Wu Wenjuan, Song Xueqin, Li Baoguang
Department of Neurology, The Second Hospital of Hebei Medical University, Shijiazhuang 050000, China; Department of Neurology, Hebei Children's Hospital, The Key Laboratory of Pediatric Epilepsy and Neurology of Hebei Province, Shijiazhuang 050031, China.
Department of Neurology, The Second Hospital of Hebei Medical University, Shijiazhuang 050000, China; The Key Laboratory of Clinical Neurology (Hebei Medical University), Ministry of Education, Shijiazhuang 050000, China; Neurological Laboratory of Hebei Province, Shijiazhuang 050000, China.
Int Immunopharmacol. 2025 Jun 17;158:114836. doi: 10.1016/j.intimp.2025.114836. Epub 2025 May 12.
Mitochondrial dysfunction is a well-recognized pathological feature of Duchenne Muscular Dystrophy (DMD). The potential regulatory role of mitochondria-related genes (MRGs) in DMD remains to be further explored.

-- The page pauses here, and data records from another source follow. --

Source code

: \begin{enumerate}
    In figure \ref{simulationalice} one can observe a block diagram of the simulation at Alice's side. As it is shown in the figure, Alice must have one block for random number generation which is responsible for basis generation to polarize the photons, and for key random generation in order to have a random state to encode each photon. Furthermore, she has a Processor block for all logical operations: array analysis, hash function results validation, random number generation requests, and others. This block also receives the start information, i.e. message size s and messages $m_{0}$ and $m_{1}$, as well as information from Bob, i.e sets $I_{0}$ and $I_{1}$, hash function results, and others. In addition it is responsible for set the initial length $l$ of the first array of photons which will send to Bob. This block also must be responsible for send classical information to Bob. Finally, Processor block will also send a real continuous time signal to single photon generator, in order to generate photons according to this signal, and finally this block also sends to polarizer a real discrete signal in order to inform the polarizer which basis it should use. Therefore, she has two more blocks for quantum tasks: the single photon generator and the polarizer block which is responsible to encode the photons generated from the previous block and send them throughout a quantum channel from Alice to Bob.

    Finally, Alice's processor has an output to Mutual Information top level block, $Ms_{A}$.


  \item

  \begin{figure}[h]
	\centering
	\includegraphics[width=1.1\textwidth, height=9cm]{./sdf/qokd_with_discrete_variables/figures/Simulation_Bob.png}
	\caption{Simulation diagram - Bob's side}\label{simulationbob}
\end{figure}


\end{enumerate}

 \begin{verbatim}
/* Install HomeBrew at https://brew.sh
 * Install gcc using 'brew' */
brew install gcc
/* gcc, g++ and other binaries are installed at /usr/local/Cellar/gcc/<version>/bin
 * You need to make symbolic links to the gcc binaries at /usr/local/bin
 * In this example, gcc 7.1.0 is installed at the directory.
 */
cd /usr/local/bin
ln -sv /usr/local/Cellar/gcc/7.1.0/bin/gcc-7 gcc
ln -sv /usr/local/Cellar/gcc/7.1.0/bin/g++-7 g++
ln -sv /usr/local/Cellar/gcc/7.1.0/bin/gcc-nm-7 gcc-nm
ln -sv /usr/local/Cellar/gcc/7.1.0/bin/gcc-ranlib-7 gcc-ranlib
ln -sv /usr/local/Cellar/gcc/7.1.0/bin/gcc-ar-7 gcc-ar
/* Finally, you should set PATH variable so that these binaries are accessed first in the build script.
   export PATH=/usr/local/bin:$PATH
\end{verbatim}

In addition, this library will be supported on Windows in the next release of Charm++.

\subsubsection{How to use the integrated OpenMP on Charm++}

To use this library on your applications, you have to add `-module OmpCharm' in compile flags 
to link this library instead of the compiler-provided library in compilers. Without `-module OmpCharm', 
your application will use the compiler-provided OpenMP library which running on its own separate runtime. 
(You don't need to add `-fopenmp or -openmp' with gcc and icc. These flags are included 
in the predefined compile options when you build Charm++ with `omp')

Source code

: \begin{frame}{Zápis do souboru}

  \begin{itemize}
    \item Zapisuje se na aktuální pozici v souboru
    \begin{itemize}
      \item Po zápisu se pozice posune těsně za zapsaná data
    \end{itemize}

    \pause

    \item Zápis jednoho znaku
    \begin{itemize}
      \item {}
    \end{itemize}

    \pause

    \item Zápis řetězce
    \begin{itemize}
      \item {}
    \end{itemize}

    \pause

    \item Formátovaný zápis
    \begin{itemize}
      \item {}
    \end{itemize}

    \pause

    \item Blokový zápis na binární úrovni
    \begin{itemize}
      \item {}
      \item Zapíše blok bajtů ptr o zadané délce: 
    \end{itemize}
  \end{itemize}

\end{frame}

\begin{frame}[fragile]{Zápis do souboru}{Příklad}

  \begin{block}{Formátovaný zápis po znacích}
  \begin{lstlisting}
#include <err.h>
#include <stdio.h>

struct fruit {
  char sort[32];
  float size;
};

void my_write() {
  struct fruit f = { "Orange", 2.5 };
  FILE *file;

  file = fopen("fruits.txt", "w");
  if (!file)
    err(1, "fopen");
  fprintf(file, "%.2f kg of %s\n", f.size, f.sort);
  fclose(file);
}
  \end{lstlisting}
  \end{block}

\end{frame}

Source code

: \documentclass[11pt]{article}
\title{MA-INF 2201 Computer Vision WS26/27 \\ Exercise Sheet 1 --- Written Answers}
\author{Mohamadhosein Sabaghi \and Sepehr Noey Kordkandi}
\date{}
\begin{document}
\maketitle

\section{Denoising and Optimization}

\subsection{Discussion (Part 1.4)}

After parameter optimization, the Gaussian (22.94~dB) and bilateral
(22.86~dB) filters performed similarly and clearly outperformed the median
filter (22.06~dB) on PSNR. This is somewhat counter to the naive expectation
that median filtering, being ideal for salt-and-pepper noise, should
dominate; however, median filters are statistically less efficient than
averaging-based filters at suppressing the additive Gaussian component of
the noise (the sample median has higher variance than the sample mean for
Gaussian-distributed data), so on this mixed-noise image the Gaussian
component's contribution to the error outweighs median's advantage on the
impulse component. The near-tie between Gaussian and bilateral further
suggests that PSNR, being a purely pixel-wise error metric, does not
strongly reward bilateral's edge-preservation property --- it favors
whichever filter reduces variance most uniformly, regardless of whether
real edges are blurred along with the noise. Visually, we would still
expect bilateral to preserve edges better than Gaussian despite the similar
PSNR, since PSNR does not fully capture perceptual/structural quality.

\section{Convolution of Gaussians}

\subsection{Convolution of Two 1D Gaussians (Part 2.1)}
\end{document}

GEO datasets and MRGs were used to analysis mitochondrial scores and evaluate patients' immunological characteristics. Weighted gene co-expression network analysis, differentially expressed genes (DEGs) and MRGs were used to identify hub genes. A specific hub gene was selected, and the effects of this gene overexpression on a horse serum (HS) treated C2C12 cell in vitro model were investigated.
Mitochondrial score was decreased in DMD group. Significant differences were observed in 12 immune cell types in normal/DMD and high/low mitochondrial score groups. 9 hub genes were identified, with 7 validated. Among them, VDAC1 was selected for further study. Overexpression of VDAC1 in HS C2C12 myoblasts promoted cell proliferation, reduced apoptosis rate and the Bax expression (with concurrent Bcl2 upregulation), diminished LDH release to reduce cytotoxicity, decreased intracellular ROS levels to alleviate oxidative stress, inhibited the expression of autophagy (LC3) and atrophy (Atrogin-1 and MuRF-1) markers, and promoted differentiation.
In conclusion, VDAC1 may participate in the myoblast proliferation and myotube atrophy by influencing mitochondrial function, which may serve as a new target for DMD treatment.
线粒体功能障碍是杜氏肌营养不良症(DMD)公认的病理特征。线粒体相关基因(MRGs)在DMD中的潜在调节作用仍有待进一步探索。
利用基因表达综合数据库(GEO)数据集和MRGs分析线粒体评分并评估患者的免疫特征。采用加权基因共表达网络分析、差异表达基因(DEGs)和MRGs来识别枢纽基因。选择一个特定的枢纽基因,研究该基因过表达对马血清(HS)处理的C2C12细胞体外模型的影响。
DMD组线粒体评分降低。在正常/DMD组和高/低线粒体评分组的12种免疫细胞类型中观察到显著差异。鉴定出9个枢纽基因,其中7个得到验证。其中,选择电压依赖性阴离子通道1(VDAC1)进行进一步研究。VDAC1在HS C2C12成肌细胞中的过表达促进细胞增殖,降低凋亡率和Bax表达(同时上调Bcl2),减少乳酸脱氢酶(LDH)释放以降低细胞毒性,降低细胞内活性氧(ROS)水平以减轻氧化应激,抑制自噬(LC3)和萎缩(Atrogin-1和MuRF-1)标志物的表达,并促进分化。
总之,VDAC1可能通过影响线粒体功能参与成肌细胞增殖和肌管萎缩,这可能成为DMD治疗的新靶点。